If you wanted to do it as a career, I'd think less chart-creating-monkey and more "analytics architect" or maybe "marketing manager with deep skills in analytics to coax extra millions of performance out of our CPC/etc campaigns".



In India, these days there are tons of analytics companies. Mostly what they end up doing is doing extremely simple number crunching mean, median, standard deviation, etc. on survey numbers or other marketing data. The salaries are not that high and as you say, I expect it to become a commodity in near future.

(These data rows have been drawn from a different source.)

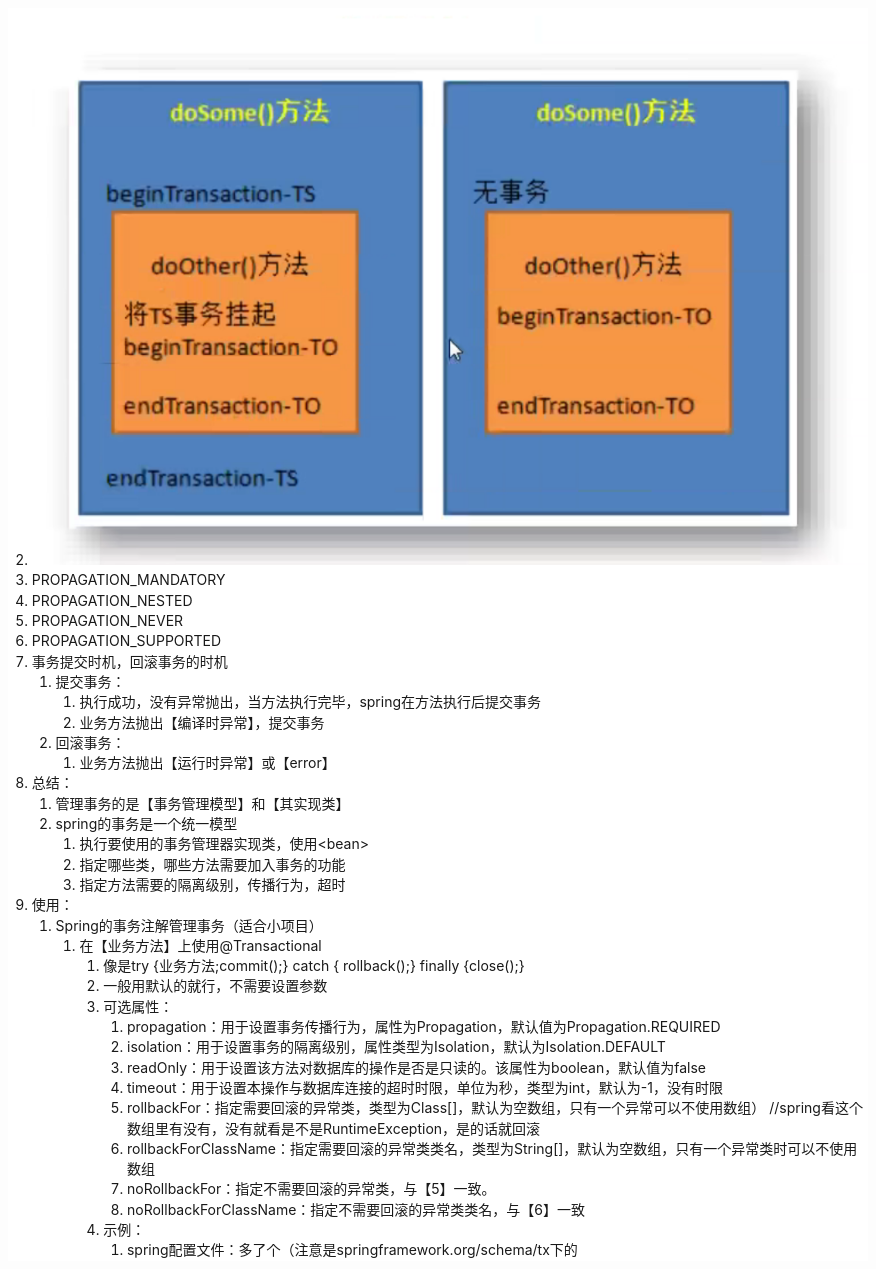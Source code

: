 2.  ![image10](Java学习/7.%20Framework/resources/image10-1.png)
4.  PROPAGATION_MANDATORY
5.  PROPAGATION_NESTED
6.  PROPAGATION_NEVER
7.  PROPAGATION_SUPPORTED
5.  事务提交时机，回滚事务的时机
    1.  提交事务：
        1.  执行成功，没有异常抛出，当方法执行完毕，spring在方法执行后提交事务
        2.  业务方法抛出【编译时异常】，提交事务
    2.  回滚事务：
        1.  业务方法抛出【运行时异常】或【error】
6.  总结：
    1.  管理事务的是【事务管理模型】和【其实现类】
    2.  spring的事务是一个统一模型
        1.  执行要使用的事务管理器实现类，使用\<bean\>
        2.  指定哪些类，哪些方法需要加入事务的功能
        3.  指定方法需要的隔离级别，传播行为，超时
3.  使用：
    1.  Spring的事务注解管理事务（适合小项目）
        1.  在【业务方法】上使用@Transactional
            1.  像是try {业务方法;commit();} catch { rollback();} finally {close();}
            2.  一般用默认的就行，不需要设置参数
            3.  可选属性：
                1.  propagation：用于设置事务传播行为，属性为Propagation，默认值为Propagation.REQUIRED
                2.  isolation：用于设置事务的隔离级别，属性类型为Isolation，默认为Isolation.DEFAULT
                3.  readOnly：用于设置该方法对数据库的操作是否是只读的。该属性为boolean，默认值为false
                4.  timeout：用于设置本操作与数据库连接的超时时限，单位为秒，类型为int，默认为-1，没有时限
                5.  rollbackFor：指定需要回滚的异常类，类型为Class\[\]，默认为空数组，只有一个异常可以不使用数组） //spring看这个数组里有没有，没有就看是不是RuntimeException，是的话就回滚
                6.  rollbackForClassName：指定需要回滚的异常类类名，类型为String\[\]，默认为空数组，只有一个异常类时可以不使用数组
                7.  noRollbackFor：指定不需要回滚的异常类，与【5】一致。
                8.  noRollbackForClassName：指定不需要回滚的异常类类名，与【6】一致
            4.  示例：
                1.  spring配置文件：多了个（注意是springframework.org/schema/tx下的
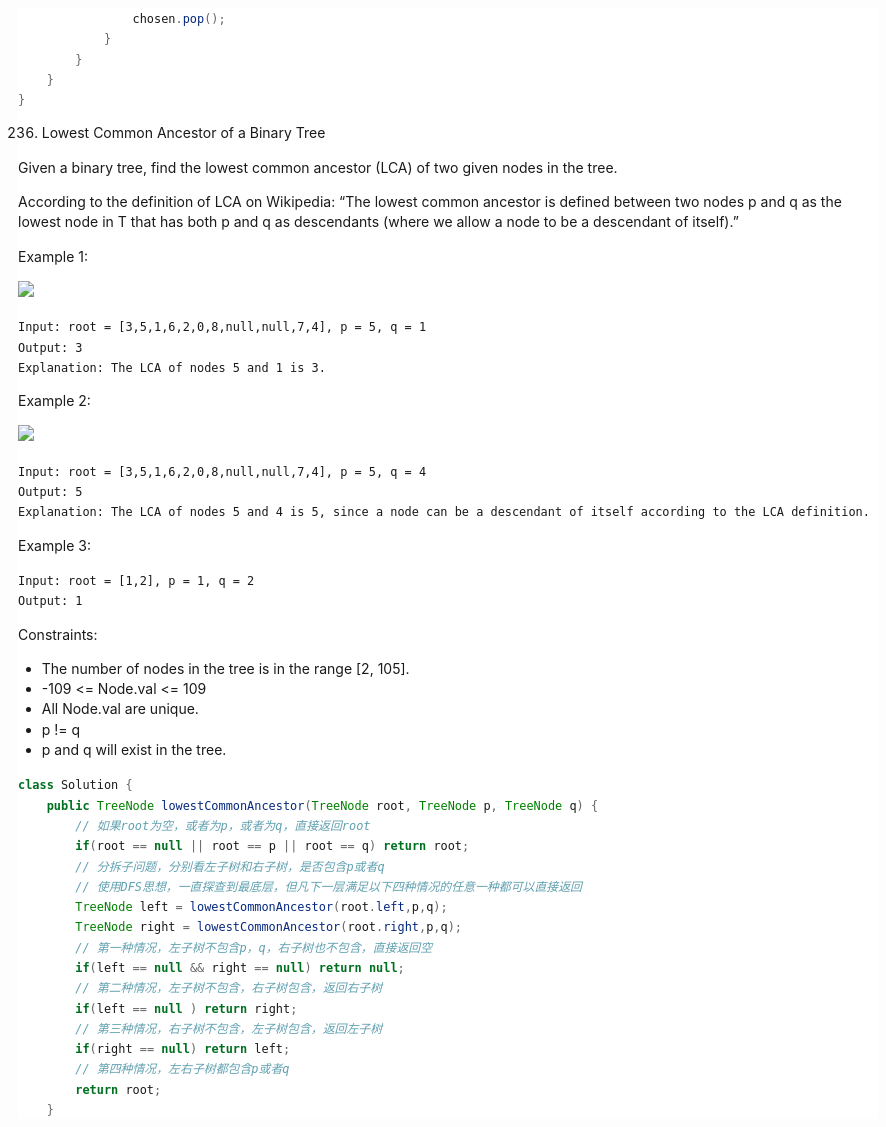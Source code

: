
 ```java
                chosen.pop();
            }
        }
    }
}
```

236. Lowest Common Ancestor of a Binary Tree

Given a binary tree, find the lowest common ancestor (LCA) of two given nodes in the tree.

According to the definition of LCA on Wikipedia: “The lowest common ancestor is defined between two nodes p and q as the lowest node in T that has both p and q as descendants (where we allow a node to be a descendant of itself).”

Example 1:

![](https://assets.leetcode.com/uploads/2018/12/14/binarytree.png)

```
Input: root = [3,5,1,6,2,0,8,null,null,7,4], p = 5, q = 1
Output: 3
Explanation: The LCA of nodes 5 and 1 is 3.
```

Example 2:

![](https://assets.leetcode.com/uploads/2018/12/14/binarytree.png)

```
Input: root = [3,5,1,6,2,0,8,null,null,7,4], p = 5, q = 4
Output: 5
Explanation: The LCA of nodes 5 and 4 is 5, since a node can be a descendant of itself according to the LCA definition.
```

Example 3:

```
Input: root = [1,2], p = 1, q = 2
Output: 1
```

Constraints:

- The number of nodes in the tree is in the range [2, 105].
- -109 <= Node.val <= 109
- All Node.val are unique.
- p != q
- p and q will exist in the tree.

```java
class Solution {
    public TreeNode lowestCommonAncestor(TreeNode root, TreeNode p, TreeNode q) {
        // 如果root为空，或者为p，或者为q，直接返回root
        if(root == null || root == p || root == q) return root;
        // 分拆子问题，分别看左子树和右子树，是否包含p或者q
        // 使用DFS思想，一直探查到最底层，但凡下一层满足以下四种情况的任意一种都可以直接返回
        TreeNode left = lowestCommonAncestor(root.left,p,q);
        TreeNode right = lowestCommonAncestor(root.right,p,q);
        // 第一种情况，左子树不包含p，q，右子树也不包含，直接返回空
        if(left == null && right == null) return null;
        // 第二种情况，左子树不包含，右子树包含，返回右子树
        if(left == null ) return right;
        // 第三种情况，右子树不包含，左子树包含，返回左子树
        if(right == null) return left;
        // 第四种情况，左右子树都包含p或者q
        return root;
    }
```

What is sad about analytics is that they would teach you how to use tools first: SPSS, Excel, SAS, etc. but there would be little or no fundamental understanding of concepts. Sure, data mining is a buzzword. Load some data and do a bunch of super cool analysis, but where is the insight? where is understanding of what is really happening under the hood?


You can teach tools in a month, but you cannot teach analytic skill.


You need one guy with the skill to write a bit of code and a hundred more to do the legwork of plumbing it into the source data for each customer. The latter is what you bill for, and it's commoditized (e.g. "FTP a CSV file from here, run this program, FTP the resulting PDF to the webserver then email the customer to say its done").


Yes, in a month that is. Of course deep understanding of analytics takes time, but it can be learned (but not within a month).